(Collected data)
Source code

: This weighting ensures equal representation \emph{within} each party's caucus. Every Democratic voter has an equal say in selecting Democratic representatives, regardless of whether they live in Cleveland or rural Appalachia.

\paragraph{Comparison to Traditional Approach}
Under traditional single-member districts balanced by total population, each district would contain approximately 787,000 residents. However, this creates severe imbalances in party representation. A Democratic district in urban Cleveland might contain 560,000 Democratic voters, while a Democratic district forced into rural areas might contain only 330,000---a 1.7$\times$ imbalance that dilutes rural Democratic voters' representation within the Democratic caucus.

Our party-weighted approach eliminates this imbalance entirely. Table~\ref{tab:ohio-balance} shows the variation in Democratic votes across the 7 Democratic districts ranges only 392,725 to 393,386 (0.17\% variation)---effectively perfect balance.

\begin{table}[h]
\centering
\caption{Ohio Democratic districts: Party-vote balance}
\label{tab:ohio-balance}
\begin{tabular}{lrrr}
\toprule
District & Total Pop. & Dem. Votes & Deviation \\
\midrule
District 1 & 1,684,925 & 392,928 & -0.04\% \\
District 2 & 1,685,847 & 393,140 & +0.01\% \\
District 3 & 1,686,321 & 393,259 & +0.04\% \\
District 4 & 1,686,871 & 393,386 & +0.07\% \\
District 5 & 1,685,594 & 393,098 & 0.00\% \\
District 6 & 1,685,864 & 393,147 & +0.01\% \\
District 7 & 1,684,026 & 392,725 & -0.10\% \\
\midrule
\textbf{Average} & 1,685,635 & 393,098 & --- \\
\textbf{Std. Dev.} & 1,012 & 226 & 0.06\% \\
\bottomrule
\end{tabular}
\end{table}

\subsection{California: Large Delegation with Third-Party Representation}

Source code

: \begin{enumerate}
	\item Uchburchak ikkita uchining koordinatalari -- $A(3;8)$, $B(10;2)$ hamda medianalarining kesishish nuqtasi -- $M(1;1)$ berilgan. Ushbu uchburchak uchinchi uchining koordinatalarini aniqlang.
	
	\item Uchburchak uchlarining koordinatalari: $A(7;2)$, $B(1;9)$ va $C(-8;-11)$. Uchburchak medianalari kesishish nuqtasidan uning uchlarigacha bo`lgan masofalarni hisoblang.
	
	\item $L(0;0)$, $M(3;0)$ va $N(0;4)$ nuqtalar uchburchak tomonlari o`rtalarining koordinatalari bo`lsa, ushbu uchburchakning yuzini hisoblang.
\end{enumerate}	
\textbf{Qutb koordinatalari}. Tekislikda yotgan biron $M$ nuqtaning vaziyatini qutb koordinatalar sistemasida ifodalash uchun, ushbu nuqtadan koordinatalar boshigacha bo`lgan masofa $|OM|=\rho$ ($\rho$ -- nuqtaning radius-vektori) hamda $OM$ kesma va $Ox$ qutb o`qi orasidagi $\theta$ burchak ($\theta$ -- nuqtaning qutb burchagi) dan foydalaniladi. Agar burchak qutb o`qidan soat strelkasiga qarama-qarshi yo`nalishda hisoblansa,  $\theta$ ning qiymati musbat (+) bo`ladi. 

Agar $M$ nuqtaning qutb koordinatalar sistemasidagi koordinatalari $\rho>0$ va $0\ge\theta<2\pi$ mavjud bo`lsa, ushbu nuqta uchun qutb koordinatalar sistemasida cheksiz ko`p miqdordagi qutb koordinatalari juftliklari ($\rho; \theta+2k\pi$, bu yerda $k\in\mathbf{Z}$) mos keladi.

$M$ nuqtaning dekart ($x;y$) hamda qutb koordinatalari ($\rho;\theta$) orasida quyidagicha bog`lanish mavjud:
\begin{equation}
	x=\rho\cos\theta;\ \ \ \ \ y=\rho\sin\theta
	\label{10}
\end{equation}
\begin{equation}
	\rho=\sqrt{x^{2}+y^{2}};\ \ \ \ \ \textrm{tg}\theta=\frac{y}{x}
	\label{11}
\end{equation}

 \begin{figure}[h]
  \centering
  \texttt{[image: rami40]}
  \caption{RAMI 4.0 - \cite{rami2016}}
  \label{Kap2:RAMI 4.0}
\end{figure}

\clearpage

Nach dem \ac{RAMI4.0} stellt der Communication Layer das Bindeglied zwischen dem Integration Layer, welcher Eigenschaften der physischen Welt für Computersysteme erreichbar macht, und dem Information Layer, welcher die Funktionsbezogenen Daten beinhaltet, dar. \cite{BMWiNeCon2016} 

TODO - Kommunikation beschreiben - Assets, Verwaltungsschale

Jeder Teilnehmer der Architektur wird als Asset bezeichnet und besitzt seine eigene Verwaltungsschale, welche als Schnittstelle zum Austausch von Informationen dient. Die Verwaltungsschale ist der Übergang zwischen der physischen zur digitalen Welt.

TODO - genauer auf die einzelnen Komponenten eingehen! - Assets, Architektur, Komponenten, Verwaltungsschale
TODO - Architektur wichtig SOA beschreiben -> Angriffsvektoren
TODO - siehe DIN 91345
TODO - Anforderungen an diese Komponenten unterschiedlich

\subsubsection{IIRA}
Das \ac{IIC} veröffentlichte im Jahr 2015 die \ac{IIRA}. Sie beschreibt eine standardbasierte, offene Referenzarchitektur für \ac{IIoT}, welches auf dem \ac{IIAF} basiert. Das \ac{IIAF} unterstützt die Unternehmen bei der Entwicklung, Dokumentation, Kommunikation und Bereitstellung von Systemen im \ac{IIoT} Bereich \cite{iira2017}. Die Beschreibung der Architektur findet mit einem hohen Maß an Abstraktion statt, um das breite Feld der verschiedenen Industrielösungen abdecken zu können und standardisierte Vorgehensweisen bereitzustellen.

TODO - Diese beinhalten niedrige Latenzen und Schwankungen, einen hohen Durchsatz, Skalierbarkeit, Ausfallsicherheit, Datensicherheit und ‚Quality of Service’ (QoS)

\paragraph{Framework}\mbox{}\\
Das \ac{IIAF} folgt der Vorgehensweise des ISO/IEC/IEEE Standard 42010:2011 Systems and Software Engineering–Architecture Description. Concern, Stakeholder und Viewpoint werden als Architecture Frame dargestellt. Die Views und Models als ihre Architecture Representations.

> _What the task requires_
In the entries above, the lines between the one holding "Tekislikda yotgan biron" and the one holding "TODO - Architektur", inclusive, are to be printed exactly as written, and those alone.

> _Result below_
\textbf{Qutb koordinatalari}. Tekislikda yotgan biron $M$ nuqtaning vaziyatini qutb koordinatalar sistemasida ifodalash uchun, ushbu nuqtadan koordinatalar boshigacha bo`lgan masofa $|OM|=\rho$ ($\rho$ -- nuqtaning radius-vektori) hamda $OM$ kesma va $Ox$ qutb o`qi orasidagi $\theta$ burchak ($\theta$ -- nuqtaning qutb burchagi) dan foydalaniladi. Agar burchak qutb o`qidan soat strelkasiga qarama-qarshi yo`nalishda hisoblansa,  $\theta$ ning qiymati musbat (+) bo`ladi. 

Agar $M$ nuqtaning qutb koordinatalar sistemasidagi koordinatalari $\rho>0$ va $0\ge\theta<2\pi$ mavjud bo`lsa, ushbu nuqta uchun qutb koordinatalar sistemasida cheksiz ko`p miqdordagi qutb koordinatalari juftliklari ($\rho; \theta+2k\pi$, bu yerda $k\in\mathbf{Z}$) mos keladi.

$M$ nuqtaning dekart ($x;y$) hamda qutb koordinatalari ($\rho;\theta$) orasida quyidagicha bog`lanish mavjud:
\begin{equation}
	x=\rho\cos\theta;\ \ \ \ \ y=\rho\sin\theta
	\label{10}
\end{equation}
\begin{equation}
	\rho=\sqrt{x^{2}+y^{2}};\ \ \ \ \ \textrm{tg}\theta=\frac{y}{x}
	\label{11}
\end{equation}

 \begin{figure}[h]
  \centering
  \texttt{[image: rami40]}
  \caption{RAMI 4.0 - \cite{rami2016}}
  \label{Kap2:RAMI 4.0}
\end{figure}

\clearpage

Nach dem \ac{RAMI4.0} stellt der Communication Layer das Bindeglied zwischen dem Integration Layer, welcher Eigenschaften der physischen Welt für Computersysteme erreichbar macht, und dem Information Layer, welcher die Funktionsbezogenen Daten beinhaltet, dar. \cite{BMWiNeCon2016} 

TODO - Kommunikation beschreiben - Assets, Verwaltungsschale

Jeder Teilnehmer der Architektur wird als Asset bezeichnet und besitzt seine eigene Verwaltungsschale, welche als Schnittstelle zum Austausch von Informationen dient. Die Verwaltungsschale ist der Übergang zwischen der physischen zur digitalen Welt.

TODO - genauer auf die einzelnen Komponenten eingehen! - Assets, Architektur, Komponenten, Verwaltungsschale
TODO - Architektur wichtig SOA beschreiben -> Angriffsvektoren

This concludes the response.